The number of overweight and obese children in the United States has increased dramatically in recent years, prompting health experts to search for clues as to how American children have gotten so fat. Some research has indicated that unsafe neighborhoods could contribute to childhood obesity because when kids and parents don't feel safe, they're not likely to play outside. Researchers from the University of Pennsylvania School of Medicine in Philadelphia and Mathematica Policy Research in Princeton, New Jersey, studied the relationship between neighborhood safety, obesity, and children's outdoor play.

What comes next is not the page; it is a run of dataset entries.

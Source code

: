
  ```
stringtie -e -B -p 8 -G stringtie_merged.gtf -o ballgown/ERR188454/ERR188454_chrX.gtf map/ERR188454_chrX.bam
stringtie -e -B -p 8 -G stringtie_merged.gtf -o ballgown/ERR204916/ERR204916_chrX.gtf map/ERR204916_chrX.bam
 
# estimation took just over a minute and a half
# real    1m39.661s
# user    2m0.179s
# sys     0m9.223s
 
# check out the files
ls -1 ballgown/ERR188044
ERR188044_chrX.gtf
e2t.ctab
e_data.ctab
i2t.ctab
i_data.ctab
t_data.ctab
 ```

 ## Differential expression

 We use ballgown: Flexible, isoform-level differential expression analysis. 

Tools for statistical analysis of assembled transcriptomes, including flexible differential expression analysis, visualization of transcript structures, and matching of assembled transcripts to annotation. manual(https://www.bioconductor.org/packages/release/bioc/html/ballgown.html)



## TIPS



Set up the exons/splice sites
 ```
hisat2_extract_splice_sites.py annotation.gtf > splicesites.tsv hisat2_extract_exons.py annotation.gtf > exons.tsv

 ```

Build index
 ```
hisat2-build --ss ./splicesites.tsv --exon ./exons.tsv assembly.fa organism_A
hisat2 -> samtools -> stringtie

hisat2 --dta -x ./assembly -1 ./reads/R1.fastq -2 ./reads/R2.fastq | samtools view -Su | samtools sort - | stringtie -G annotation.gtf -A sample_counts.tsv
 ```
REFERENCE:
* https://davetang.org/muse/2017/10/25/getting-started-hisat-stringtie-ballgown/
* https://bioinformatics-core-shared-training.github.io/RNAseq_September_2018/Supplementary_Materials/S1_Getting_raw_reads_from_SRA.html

In this study, 3,326 mothers from 20 large U.S. cities in 15 states completed surveys shortly after giving birth and again when their children were 3 years old. When the children were 3, the moms noted how many hours a day their children played outside and how much time the children spent watching TV daily. The moms also answered questions about neighborhood safety, such as how often they saw loitering adults, drunks or drug dealers, or misbehaving groups of youth or adults in the neighborhood. In addition, 2,620 of the children in the study had their heights and weights measured during in-home interviews so the researchers could calculate body mass index.

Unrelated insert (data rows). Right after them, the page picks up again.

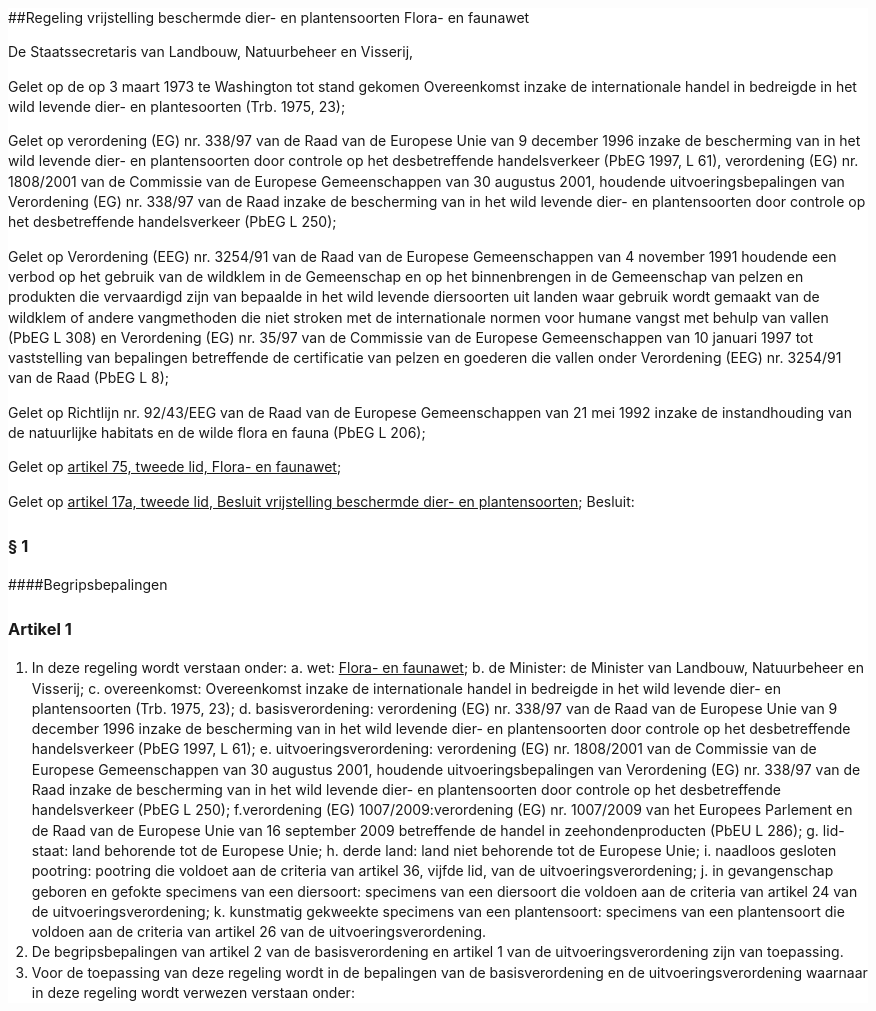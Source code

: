 <meta http-equiv='Content-Type' content='text/html; charset=utf-8' />

##Regeling vrijstelling beschermde dier- en plantensoorten Flora- en faunawet

De Staatssecretaris van Landbouw, Natuurbeheer en Visserij,   

Gelet op de op 3 maart 1973 te Washington tot stand gekomen Overeenkomst inzake de internationale handel in bedreigde in het wild levende dier- en plantesoorten (Trb. 1975, 23);  

Gelet op verordening (EG) nr. 338/97 van de Raad van de Europese Unie van 9 december 1996 inzake de bescherming van in het wild levende dier- en plantensoorten door controle op het desbetreffende handelsverkeer (PbEG 1997, L 61), verordening (EG) nr. 1808/2001 van de Commissie van de Europese Gemeenschappen van 30 augustus 2001, houdende uitvoeringsbepalingen van Verordening (EG) nr. 338/97 van de Raad inzake de bescherming van in het wild levende dier- en plantensoorten door controle op het desbetreffende handelsverkeer (PbEG L 250);  

Gelet op Verordening (EEG) nr. 3254/91 van de Raad van de Europese Gemeenschappen van 4 november 1991 houdende een verbod op het gebruik van de wildklem in de Gemeenschap en op het binnenbrengen in de Gemeenschap van pelzen en produkten die vervaardigd zijn van bepaalde in het wild levende diersoorten uit landen waar gebruik wordt gemaakt van de wildklem of andere vangmethoden die niet stroken met de internationale normen voor humane vangst met behulp van vallen (PbEG L 308) en Verordening (EG) nr. 35/97 van de Commissie van de Europese Gemeenschappen van 10 januari 1997 tot vaststelling van bepalingen betreffende de certificatie van pelzen en goederen die vallen onder Verordening (EEG) nr. 3254/91 van de Raad (PbEG L 8);  

Gelet op Richtlijn nr. 92/43/EEG van de Raad van de Europese Gemeenschappen van 21 mei 1992 inzake de instandhouding van de natuurlijke habitats en de wilde flora en fauna (PbEG L 206);  

Gelet op [artikel 75, tweede lid, Flora- en faunawet](../../../../../../../../../../../wet/flora-/en/faunawet/BWBR0009640/README.md);  

Gelet op [artikel 17a, tweede lid, Besluit vrijstelling beschermde dier- en plantensoorten](../../../../../../../../../../../AMvB/besluit/vrijstelling/beschermde/dier-/en/plantensoorten/BWBR0011853/README.md);     Besluit:     
### § 1  

####Begripsbepalingen

### Artikel  1  

1.  In deze regeling wordt verstaan onder:   a.  wet:   [Flora- en faunawet](../../../../../../../../../../../wet/flora-/en/faunawet/BWBR0009640/README.md);    b. de Minister:   de Minister van Landbouw, Natuurbeheer en Visserij;    c.  overeenkomst:   Overeenkomst inzake de internationale handel in bedreigde in het wild levende dier- en plantensoorten (Trb. 1975, 23);    d.  basisverordening:   verordening (EG) nr. 338/97 van de Raad van de Europese Unie van 9 december 1996 inzake de bescherming van in het wild levende dier- en plantensoorten door controle op het desbetreffende handelsverkeer (PbEG 1997, L 61);    e. uitvoeringsverordening:   verordening (EG) nr. 1808/2001 van de Commissie van de Europese Gemeenschappen van 30 augustus 2001, houdende uitvoeringsbepalingen van Verordening (EG) nr. 338/97 van de Raad inzake de bescherming van in het wild levende dier- en plantensoorten door controle op het desbetreffende handelsverkeer (PbEG L 250);  f.verordening (EG) 1007/2009:verordening (EG) nr. 1007/2009 van het Europees Parlement en de Raad van de Europese Unie van 16 september 2009 betreffende de handel in zeehondenproducten (PbEU L 286);  g. lid-staat:   land behorende tot de Europese Unie;    h.  derde land:   land niet behorende tot de Europese Unie;    i. naadloos gesloten pootring:   pootring die voldoet aan de criteria van artikel 36, vijfde lid, van de uitvoeringsverordening;    j.  in gevangenschap geboren en gefokte specimens van een diersoort:   specimens van een diersoort die voldoen aan de criteria van artikel 24 van de uitvoeringsverordening;    k. kunstmatig gekweekte specimens van een plantensoort:   specimens van een plantensoort die voldoen aan de criteria van artikel 26 van de uitvoeringsverordening.      
2.  De begripsbepalingen van artikel 2 van de basisverordening en artikel 1 van de uitvoeringsverordening zijn van toepassing.   
3.  Voor de toepassing van deze regeling wordt in de bepalingen van de basisverordening en de uitvoeringsverordening waarnaar in deze regeling wordt verwezen verstaan onder:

Overall, 18% of the children were obese, and two thirds of the children in the study watched more than 2 hours of TV a day. Children in neighborhoods their moms rated to be the least safe weren't more likely to be obese or to play outside less than kids in safer neighborhoods, but they were likely to watch more TV. Children who lived in the least safe neighborhoods watched about 10% more TV than children who lived in the safest neighborhoods.
What This Means to You: Although the results of this study did not find a direct link between the safety of a child's neighborhood and his or her risk of obesity, they suggest a possible link between TV watching and neighborhood safety. An early habit of too much TV - combined with an unsafe neighborhood that makes parents fearful to let their kids play outside - could affect the amount of physical activity that a child gets and contribute to the development of obesity later in childhood or adolescence.
Encourage your child to get regular outdoor playtime, and if you have concerns about the safety of your neighborhood, seek out options for safe indoor play, such as community centers and parks. According to the American Academy of Pediatrics, children under 2 shouldn't watch TV at all, and after that age, kids shouldn't watch more than an hour or 2 a day.